» **Saved data entries**

========================================================================

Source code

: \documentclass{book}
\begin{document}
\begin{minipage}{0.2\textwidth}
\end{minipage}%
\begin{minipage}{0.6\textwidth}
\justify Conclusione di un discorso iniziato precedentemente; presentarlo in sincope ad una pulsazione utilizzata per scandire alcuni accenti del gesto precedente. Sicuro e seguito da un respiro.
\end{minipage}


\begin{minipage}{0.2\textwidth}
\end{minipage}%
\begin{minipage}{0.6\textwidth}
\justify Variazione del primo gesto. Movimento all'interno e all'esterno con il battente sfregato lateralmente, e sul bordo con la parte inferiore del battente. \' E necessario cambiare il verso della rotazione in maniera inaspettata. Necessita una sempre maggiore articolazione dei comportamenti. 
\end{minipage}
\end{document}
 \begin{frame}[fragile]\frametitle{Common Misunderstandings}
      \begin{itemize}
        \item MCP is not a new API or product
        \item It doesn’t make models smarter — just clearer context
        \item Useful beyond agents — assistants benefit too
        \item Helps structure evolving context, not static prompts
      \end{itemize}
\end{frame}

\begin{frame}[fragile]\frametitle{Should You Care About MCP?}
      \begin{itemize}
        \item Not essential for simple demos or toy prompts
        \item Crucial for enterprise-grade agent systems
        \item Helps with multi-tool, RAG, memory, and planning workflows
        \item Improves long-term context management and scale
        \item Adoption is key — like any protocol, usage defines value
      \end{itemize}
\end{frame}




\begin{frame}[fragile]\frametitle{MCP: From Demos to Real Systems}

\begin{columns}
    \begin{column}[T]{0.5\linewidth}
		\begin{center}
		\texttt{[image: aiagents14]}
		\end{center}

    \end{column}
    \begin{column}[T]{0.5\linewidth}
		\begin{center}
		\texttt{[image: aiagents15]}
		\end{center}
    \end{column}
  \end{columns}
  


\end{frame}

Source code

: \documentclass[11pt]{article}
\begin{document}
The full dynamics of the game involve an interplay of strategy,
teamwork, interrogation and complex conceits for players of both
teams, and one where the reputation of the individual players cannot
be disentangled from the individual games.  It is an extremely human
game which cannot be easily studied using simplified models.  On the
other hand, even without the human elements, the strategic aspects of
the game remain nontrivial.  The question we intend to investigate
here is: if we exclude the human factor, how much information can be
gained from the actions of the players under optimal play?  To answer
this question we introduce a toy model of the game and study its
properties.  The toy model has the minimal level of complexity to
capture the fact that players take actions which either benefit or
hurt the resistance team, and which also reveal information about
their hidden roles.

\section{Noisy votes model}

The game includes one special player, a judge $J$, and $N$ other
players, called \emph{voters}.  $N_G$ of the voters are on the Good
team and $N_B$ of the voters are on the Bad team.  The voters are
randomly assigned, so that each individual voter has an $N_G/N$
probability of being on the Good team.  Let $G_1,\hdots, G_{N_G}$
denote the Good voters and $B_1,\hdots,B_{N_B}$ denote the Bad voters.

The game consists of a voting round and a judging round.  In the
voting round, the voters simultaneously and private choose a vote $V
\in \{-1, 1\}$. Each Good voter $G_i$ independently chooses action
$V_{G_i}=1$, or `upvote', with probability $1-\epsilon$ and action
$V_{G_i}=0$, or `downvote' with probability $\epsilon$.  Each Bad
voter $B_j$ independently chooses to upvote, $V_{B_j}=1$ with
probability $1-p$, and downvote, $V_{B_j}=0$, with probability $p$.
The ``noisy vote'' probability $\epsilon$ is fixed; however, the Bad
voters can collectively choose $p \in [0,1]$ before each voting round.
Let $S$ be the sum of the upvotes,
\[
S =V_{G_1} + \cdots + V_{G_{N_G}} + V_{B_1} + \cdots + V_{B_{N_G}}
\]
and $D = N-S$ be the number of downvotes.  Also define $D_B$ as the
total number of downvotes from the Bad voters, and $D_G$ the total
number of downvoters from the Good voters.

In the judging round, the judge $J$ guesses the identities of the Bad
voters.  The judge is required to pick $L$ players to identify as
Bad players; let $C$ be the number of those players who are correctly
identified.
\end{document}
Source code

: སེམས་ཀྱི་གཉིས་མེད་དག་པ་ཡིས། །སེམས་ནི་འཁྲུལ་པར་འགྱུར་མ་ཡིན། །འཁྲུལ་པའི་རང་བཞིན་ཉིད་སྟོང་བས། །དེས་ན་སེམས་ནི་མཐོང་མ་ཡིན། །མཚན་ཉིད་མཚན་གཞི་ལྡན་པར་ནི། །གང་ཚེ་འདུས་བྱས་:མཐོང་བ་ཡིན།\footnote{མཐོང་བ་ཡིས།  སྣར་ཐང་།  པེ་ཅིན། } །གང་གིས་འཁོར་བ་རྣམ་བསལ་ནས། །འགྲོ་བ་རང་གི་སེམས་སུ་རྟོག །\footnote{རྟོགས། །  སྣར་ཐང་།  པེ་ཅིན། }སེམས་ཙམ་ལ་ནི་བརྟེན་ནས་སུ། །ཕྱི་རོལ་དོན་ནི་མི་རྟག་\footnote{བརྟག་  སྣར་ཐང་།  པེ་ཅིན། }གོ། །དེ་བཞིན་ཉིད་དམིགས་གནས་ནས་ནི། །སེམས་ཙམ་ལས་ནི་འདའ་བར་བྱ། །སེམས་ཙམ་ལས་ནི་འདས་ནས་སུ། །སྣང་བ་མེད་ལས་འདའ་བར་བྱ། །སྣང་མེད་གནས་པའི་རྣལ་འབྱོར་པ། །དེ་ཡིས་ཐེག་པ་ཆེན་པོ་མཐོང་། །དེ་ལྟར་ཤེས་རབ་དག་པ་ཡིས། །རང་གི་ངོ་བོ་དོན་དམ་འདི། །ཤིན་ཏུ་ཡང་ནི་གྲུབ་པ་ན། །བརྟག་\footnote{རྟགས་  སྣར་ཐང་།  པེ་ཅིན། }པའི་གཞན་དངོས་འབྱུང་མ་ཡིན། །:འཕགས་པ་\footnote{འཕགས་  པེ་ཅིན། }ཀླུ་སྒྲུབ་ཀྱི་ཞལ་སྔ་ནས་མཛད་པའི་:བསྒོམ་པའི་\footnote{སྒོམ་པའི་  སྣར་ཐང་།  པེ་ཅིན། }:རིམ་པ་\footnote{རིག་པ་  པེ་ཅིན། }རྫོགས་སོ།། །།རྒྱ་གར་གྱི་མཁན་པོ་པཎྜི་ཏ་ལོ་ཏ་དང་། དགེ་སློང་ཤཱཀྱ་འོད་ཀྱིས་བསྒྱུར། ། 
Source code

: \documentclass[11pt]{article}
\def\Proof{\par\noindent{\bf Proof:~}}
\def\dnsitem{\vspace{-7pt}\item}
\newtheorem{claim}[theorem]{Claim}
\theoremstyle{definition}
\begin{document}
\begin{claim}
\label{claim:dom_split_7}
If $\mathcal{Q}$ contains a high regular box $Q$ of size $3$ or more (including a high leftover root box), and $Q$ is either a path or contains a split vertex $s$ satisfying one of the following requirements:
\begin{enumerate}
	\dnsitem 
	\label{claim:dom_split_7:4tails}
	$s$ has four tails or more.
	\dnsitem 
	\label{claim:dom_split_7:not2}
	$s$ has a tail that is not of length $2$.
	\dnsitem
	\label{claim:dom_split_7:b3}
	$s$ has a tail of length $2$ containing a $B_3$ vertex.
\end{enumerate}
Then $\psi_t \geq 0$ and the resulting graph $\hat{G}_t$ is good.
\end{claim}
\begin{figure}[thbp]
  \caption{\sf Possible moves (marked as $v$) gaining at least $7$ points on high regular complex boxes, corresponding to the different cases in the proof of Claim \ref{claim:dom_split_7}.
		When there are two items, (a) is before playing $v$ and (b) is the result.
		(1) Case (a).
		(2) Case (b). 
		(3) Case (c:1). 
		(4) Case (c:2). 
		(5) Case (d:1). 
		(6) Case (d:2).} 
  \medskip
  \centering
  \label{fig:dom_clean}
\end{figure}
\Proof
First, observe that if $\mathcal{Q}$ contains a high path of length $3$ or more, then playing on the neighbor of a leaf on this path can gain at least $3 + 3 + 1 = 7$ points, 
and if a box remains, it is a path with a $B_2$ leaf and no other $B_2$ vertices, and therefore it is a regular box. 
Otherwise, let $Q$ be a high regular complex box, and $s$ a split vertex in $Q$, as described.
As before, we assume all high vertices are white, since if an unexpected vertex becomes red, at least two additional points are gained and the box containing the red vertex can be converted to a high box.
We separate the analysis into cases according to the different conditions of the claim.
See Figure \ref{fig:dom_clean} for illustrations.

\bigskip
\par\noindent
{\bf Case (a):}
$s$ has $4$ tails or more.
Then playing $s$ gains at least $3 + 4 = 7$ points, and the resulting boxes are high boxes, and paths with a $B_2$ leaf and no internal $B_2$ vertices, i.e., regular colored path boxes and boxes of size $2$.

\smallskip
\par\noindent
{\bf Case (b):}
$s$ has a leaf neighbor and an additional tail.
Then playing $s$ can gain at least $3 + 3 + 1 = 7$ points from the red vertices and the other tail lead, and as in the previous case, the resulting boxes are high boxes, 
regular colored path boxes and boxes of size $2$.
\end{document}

========================================================================

» **ABOUT THIS EXERCISE**
Copy every line of the records above that contains "hdots".

» **COMPLETED EXERCISE**
probability of being on the Good team.  Let $G_1,\hdots, G_{N_G}$
denote the Good voters and $B_1,\hdots,B_{N_B}$ denote the Bad voters.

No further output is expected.